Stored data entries
━━━━━━━━━━

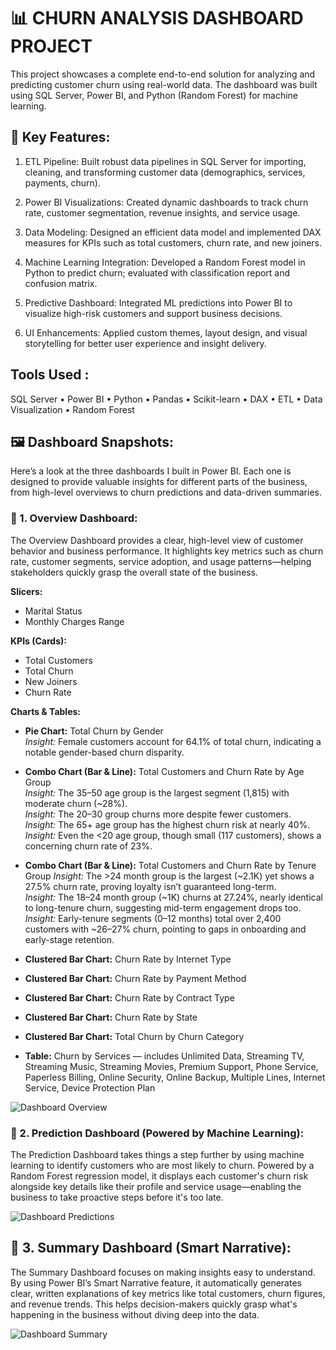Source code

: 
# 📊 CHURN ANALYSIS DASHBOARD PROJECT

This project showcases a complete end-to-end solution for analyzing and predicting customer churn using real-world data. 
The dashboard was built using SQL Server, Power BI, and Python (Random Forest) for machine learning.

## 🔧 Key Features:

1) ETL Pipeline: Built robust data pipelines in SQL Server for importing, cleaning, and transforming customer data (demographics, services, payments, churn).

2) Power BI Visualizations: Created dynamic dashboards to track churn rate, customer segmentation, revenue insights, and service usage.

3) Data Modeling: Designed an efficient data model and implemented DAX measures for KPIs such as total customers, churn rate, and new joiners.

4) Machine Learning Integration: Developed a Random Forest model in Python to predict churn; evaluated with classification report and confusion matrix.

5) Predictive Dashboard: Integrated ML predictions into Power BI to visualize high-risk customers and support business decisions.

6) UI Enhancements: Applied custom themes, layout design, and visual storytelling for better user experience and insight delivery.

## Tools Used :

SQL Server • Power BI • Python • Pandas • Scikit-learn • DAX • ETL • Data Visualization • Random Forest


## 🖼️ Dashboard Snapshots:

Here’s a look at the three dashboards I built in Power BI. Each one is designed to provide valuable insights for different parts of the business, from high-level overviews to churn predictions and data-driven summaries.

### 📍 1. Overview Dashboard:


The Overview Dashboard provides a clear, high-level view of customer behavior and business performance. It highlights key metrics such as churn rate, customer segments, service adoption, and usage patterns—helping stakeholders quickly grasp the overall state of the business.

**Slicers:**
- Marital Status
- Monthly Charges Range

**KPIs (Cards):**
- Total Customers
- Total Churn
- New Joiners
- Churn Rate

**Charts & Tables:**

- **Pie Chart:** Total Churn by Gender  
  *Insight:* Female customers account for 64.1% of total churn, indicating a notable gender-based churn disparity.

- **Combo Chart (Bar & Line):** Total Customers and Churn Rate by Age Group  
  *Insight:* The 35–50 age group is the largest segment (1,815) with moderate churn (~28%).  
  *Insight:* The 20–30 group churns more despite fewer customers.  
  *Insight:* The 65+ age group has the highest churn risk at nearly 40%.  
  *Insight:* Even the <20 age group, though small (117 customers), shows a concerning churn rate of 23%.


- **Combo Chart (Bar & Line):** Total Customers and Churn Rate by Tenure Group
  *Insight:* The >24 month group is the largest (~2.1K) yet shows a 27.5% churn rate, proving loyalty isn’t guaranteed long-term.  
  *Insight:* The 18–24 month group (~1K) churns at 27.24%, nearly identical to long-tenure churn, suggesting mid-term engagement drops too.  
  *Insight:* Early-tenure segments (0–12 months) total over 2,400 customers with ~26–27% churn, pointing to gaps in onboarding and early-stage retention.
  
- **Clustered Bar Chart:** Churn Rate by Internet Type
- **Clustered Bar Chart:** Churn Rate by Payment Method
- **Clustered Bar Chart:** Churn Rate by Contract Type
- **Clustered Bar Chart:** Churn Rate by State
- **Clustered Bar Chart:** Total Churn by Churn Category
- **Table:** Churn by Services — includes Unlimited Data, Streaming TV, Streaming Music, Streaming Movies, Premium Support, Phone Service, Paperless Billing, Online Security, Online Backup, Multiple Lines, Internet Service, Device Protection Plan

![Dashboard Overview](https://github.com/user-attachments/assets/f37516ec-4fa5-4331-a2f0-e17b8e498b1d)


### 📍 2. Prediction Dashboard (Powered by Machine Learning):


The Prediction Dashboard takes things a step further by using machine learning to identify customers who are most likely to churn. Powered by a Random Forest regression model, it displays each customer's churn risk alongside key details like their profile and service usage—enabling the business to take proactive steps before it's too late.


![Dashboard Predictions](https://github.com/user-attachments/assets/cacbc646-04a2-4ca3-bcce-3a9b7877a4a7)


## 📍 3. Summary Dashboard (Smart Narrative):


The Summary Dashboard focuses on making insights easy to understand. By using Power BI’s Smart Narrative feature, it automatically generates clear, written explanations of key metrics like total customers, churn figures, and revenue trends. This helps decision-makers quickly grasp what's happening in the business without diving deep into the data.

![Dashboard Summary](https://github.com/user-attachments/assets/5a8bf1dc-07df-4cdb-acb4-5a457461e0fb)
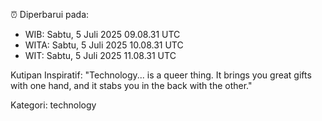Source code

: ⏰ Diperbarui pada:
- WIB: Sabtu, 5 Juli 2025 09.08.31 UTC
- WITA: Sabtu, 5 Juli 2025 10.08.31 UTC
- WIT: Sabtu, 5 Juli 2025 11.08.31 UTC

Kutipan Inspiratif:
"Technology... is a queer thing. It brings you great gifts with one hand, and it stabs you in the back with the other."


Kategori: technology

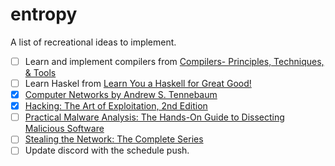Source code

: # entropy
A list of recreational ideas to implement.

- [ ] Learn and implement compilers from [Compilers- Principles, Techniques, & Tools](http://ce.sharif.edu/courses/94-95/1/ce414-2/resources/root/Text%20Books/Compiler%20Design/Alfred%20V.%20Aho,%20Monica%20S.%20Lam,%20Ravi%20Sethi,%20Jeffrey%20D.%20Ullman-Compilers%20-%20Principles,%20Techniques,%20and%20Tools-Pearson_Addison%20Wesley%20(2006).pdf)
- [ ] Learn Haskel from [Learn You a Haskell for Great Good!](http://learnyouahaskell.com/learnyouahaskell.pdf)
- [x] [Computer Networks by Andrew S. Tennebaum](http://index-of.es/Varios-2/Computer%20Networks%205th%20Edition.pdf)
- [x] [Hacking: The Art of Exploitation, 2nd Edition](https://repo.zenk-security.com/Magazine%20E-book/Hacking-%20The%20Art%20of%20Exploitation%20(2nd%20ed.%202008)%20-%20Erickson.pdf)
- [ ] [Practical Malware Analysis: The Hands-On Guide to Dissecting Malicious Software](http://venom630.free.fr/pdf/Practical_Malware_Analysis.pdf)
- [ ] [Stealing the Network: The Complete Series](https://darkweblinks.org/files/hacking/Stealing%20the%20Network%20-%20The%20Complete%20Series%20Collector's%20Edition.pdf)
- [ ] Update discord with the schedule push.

━━━━━━━━━━

**INSTRUCTIONS FOR THE TASK:**
Could you output every record above exactly as it appears, without the pictures?

**RESPONSE FOR THIS EXERCISE:**
Source code

: 
# 📊 CHURN ANALYSIS DASHBOARD PROJECT

This project showcases a complete end-to-end solution for analyzing and predicting customer churn using real-world data. 
The dashboard was built using SQL Server, Power BI, and Python (Random Forest) for machine learning.

## 🔧 Key Features:

1) ETL Pipeline: Built robust data pipelines in SQL Server for importing, cleaning, and transforming customer data (demographics, services, payments, churn).

2) Power BI Visualizations: Created dynamic dashboards to track churn rate, customer segmentation, revenue insights, and service usage.

3) Data Modeling: Designed an efficient data model and implemented DAX measures for KPIs such as total customers, churn rate, and new joiners.

4) Machine Learning Integration: Developed a Random Forest model in Python to predict churn; evaluated with classification report and confusion matrix.

5) Predictive Dashboard: Integrated ML predictions into Power BI to visualize high-risk customers and support business decisions.

6) UI Enhancements: Applied custom themes, layout design, and visual storytelling for better user experience and insight delivery.

## Tools Used :

SQL Server • Power BI • Python • Pandas • Scikit-learn • DAX • ETL • Data Visualization • Random Forest


## 🖼️ Dashboard Snapshots:

Here’s a look at the three dashboards I built in Power BI. Each one is designed to provide valuable insights for different parts of the business, from high-level overviews to churn predictions and data-driven summaries.

### 📍 1. Overview Dashboard:


The Overview Dashboard provides a clear, high-level view of customer behavior and business performance. It highlights key metrics such as churn rate, customer segments, service adoption, and usage patterns—helping stakeholders quickly grasp the overall state of the business.

**Slicers:**
- Marital Status
- Monthly Charges Range

**KPIs (Cards):**
- Total Customers
- Total Churn
- New Joiners
- Churn Rate

**Charts & Tables:**

- **Pie Chart:** Total Churn by Gender  
  *Insight:* Female customers account for 64.1% of total churn, indicating a notable gender-based churn disparity.

- **Combo Chart (Bar & Line):** Total Customers and Churn Rate by Age Group  
  *Insight:* The 35–50 age group is the largest segment (1,815) with moderate churn (~28%).  
  *Insight:* The 20–30 group churns more despite fewer customers.  
  *Insight:* The 65+ age group has the highest churn risk at nearly 40%.  
  *Insight:* Even the <20 age group, though small (117 customers), shows a concerning churn rate of 23%.


- **Combo Chart (Bar & Line):** Total Customers and Churn Rate by Tenure Group
  *Insight:* The >24 month group is the largest (~2.1K) yet shows a 27.5% churn rate, proving loyalty isn’t guaranteed long-term.  
  *Insight:* The 18–24 month group (~1K) churns at 27.24%, nearly identical to long-tenure churn, suggesting mid-term engagement drops too.  
  *Insight:* Early-tenure segments (0–12 months) total over 2,400 customers with ~26–27% churn, pointing to gaps in onboarding and early-stage retention.
  
- **Clustered Bar Chart:** Churn Rate by Internet Type
- **Clustered Bar Chart:** Churn Rate by Payment Method
- **Clustered Bar Chart:** Churn Rate by Contract Type
- **Clustered Bar Chart:** Churn Rate by State
- **Clustered Bar Chart:** Total Churn by Churn Category
- **Table:** Churn by Services — includes Unlimited Data, Streaming TV, Streaming Music, Streaming Movies, Premium Support, Phone Service, Paperless Billing, Online Security, Online Backup, Multiple Lines, Internet Service, Device Protection Plan

![Dashboard Overview](https://github.com/user-attachments/assets/f37516ec-4fa5-4331-a2f0-e17b8e498b1d)


### 📍 2. Prediction Dashboard (Powered by Machine Learning):


The Prediction Dashboard takes things a step further by using machine learning to identify customers who are most likely to churn. Powered by a Random Forest regression model, it displays each customer's churn risk alongside key details like their profile and service usage—enabling the business to take proactive steps before it's too late.


![Dashboard Predictions](https://github.com/user-attachments/assets/cacbc646-04a2-4ca3-bcce-3a9b7877a4a7)


## 📍 3. Summary Dashboard (Smart Narrative):


The Summary Dashboard focuses on making insights easy to understand. By using Power BI’s Smart Narrative feature, it automatically generates clear, written explanations of key metrics like total customers, churn figures, and revenue trends. This helps decision-makers quickly grasp what's happening in the business without diving deep into the data.

![Dashboard Summary](https://github.com/user-attachments/assets/5a8bf1dc-07df-4cdb-acb4-5a457461e0fb)
Source code

: ⏰ Diperbarui pada:
- WIB: Sabtu, 5 Juli 2025 09.08.31 UTC
- WITA: Sabtu, 5 Juli 2025 10.08.31 UTC
- WIT: Sabtu, 5 Juli 2025 11.08.31 UTC

Kutipan Inspiratif:
"Technology... is a queer thing. It brings you great gifts with one hand, and it stabs you in the back with the other."


Kategori: technology

Source code

: # entropy
A list of recreational ideas to implement.

- [ ] Learn and implement compilers from [Compilers- Principles, Techniques, & Tools](http://ce.sharif.edu/courses/94-95/1/ce414-2/resources/root/Text%20Books/Compiler%20Design/Alfred%20V.%20Aho,%20Monica%20S.%20Lam,%20Ravi%20Sethi,%20Jeffrey%20D.%20Ullman-Compilers%20-%20Principles,%20Techniques,%20and%20Tools-Pearson_Addison%20Wesley%20(2006).pdf)
- [ ] Learn Haskel from [Learn You a Haskell for Great Good!](http://learnyouahaskell.com/learnyouahaskell.pdf)
- [x] [Computer Networks by Andrew S. Tennebaum](http://index-of.es/Varios-2/Computer%20Networks%205th%20Edition.pdf)
- [x] [Hacking: The Art of Exploitation, 2nd Edition](https://repo.zenk-security.com/Magazine%20E-book/Hacking-%20The%20Art%20of%20Exploitation%20(2nd%20ed.%202008)%20-%20Erickson.pdf)
- [ ] [Practical Malware Analysis: The Hands-On Guide to Dissecting Malicious Software](http://venom630.free.fr/pdf/Practical_Malware_Analysis.pdf)
- [ ] [Stealing the Network: The Complete Series](https://darkweblinks.org/files/hacking/Stealing%20the%20Network%20-%20The%20Complete%20Series%20Collector's%20Edition.pdf)
- [ ] Update discord with the schedule push.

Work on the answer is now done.